→ **ASSIGNMENT**
Compute how many lines in the listing below hold the string "noindent", then state only the result.

→ **RECORDS SUPPLIED**
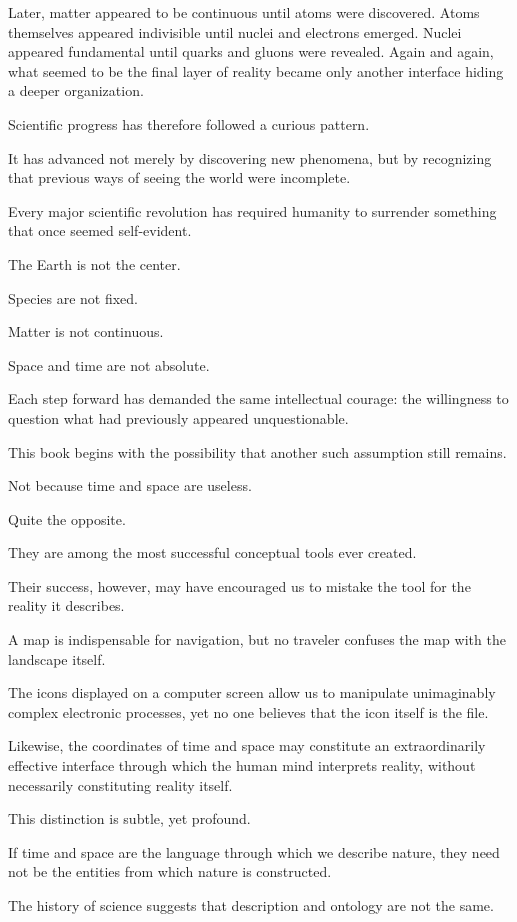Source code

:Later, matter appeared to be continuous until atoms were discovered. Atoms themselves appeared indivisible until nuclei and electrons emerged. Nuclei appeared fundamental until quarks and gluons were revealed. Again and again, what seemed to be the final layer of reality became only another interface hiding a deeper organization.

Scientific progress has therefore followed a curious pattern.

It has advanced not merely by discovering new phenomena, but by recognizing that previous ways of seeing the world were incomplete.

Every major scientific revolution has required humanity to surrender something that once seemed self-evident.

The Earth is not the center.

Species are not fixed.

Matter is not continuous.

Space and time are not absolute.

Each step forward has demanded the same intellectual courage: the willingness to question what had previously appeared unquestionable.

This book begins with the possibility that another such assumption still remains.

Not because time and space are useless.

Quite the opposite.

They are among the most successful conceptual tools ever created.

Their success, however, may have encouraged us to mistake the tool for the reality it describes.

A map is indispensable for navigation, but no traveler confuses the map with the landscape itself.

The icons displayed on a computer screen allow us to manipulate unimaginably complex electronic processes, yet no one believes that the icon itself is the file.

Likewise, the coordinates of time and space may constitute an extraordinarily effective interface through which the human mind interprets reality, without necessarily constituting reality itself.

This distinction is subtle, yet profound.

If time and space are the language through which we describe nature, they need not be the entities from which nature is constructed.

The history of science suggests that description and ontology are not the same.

...

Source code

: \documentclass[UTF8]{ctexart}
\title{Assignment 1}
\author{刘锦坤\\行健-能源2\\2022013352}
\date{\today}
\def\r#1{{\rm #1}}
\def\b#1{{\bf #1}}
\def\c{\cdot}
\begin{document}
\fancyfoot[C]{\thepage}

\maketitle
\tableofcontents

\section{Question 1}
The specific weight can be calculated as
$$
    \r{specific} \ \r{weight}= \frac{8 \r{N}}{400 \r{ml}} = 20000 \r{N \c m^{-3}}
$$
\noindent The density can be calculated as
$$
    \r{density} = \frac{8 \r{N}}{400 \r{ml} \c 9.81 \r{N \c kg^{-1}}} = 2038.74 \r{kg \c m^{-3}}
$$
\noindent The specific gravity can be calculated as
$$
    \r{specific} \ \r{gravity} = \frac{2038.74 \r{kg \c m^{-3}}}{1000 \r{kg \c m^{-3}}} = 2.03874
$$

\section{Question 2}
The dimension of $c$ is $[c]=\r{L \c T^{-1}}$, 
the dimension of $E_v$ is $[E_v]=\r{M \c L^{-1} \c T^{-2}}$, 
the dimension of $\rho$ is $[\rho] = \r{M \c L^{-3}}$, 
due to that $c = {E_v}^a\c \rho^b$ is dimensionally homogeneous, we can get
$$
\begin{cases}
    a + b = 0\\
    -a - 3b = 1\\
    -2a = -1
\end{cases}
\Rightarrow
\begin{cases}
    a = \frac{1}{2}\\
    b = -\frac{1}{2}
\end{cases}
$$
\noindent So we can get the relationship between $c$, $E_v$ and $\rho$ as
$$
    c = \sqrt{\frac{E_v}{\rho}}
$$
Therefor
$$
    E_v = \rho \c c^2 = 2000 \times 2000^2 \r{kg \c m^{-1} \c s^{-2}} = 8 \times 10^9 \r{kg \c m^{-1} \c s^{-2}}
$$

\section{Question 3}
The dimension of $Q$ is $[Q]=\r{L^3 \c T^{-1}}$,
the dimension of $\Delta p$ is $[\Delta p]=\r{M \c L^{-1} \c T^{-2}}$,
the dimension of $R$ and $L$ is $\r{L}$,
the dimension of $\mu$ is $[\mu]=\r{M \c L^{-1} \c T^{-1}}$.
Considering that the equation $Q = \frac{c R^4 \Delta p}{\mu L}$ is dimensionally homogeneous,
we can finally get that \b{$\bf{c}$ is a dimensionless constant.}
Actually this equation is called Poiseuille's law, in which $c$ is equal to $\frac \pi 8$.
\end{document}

* * *

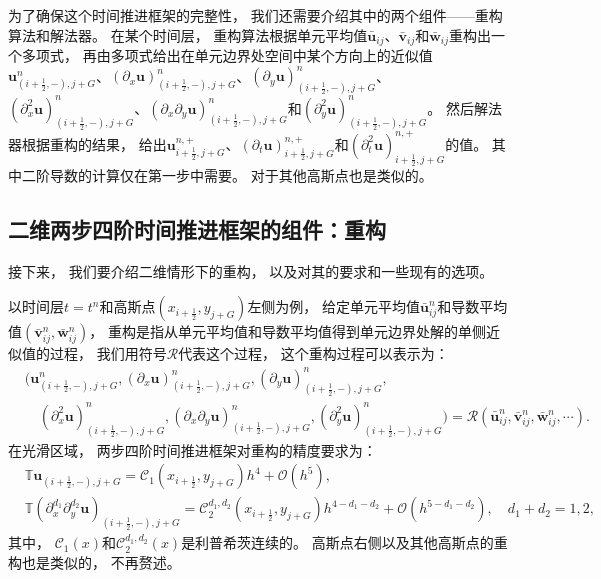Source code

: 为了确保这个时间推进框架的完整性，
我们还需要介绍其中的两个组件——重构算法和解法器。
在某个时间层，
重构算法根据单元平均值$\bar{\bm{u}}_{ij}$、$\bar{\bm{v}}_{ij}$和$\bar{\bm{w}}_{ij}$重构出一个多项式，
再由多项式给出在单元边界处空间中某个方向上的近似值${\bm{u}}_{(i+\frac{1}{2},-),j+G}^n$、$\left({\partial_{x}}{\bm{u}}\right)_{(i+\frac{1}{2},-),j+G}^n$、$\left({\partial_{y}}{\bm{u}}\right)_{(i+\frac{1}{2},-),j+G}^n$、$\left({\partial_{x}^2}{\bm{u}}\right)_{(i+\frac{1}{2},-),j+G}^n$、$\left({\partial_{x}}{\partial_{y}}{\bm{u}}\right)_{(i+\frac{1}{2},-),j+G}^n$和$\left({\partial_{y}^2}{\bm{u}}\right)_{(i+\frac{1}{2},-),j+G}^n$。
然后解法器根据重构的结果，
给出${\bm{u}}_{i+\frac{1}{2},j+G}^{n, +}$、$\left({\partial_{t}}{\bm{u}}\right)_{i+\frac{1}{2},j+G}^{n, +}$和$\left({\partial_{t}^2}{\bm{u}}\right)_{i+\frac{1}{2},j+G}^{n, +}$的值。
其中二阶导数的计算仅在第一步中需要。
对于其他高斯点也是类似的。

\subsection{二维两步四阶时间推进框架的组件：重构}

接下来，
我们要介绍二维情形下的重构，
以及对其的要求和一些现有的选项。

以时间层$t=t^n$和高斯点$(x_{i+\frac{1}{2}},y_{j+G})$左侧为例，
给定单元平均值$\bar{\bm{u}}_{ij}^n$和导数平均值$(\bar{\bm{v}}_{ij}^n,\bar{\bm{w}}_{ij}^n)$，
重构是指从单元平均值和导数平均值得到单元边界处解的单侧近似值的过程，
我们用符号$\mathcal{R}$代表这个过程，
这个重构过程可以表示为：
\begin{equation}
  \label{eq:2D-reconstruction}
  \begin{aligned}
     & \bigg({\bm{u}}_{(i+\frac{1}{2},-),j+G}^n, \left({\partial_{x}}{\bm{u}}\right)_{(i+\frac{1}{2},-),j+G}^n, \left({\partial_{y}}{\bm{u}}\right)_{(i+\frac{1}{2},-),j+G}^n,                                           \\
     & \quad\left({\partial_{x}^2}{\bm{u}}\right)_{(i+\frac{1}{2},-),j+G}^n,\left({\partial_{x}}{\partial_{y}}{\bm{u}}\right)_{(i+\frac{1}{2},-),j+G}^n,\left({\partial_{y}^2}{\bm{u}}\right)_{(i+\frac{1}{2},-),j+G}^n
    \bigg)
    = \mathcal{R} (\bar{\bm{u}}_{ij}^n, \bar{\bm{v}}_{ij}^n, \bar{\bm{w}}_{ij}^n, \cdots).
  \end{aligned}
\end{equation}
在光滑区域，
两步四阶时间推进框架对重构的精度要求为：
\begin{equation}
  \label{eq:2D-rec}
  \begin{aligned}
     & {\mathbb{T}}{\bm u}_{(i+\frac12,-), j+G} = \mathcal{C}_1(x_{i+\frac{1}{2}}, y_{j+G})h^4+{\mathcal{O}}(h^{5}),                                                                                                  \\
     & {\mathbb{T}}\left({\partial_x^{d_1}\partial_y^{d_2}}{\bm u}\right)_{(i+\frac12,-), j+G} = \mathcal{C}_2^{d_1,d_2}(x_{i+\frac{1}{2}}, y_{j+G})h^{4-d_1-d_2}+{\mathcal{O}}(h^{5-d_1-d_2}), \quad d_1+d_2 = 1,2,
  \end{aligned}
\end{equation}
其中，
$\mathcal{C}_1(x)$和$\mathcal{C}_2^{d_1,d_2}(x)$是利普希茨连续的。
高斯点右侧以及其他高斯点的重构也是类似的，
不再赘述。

→ **REPLY TO THE TASK**
3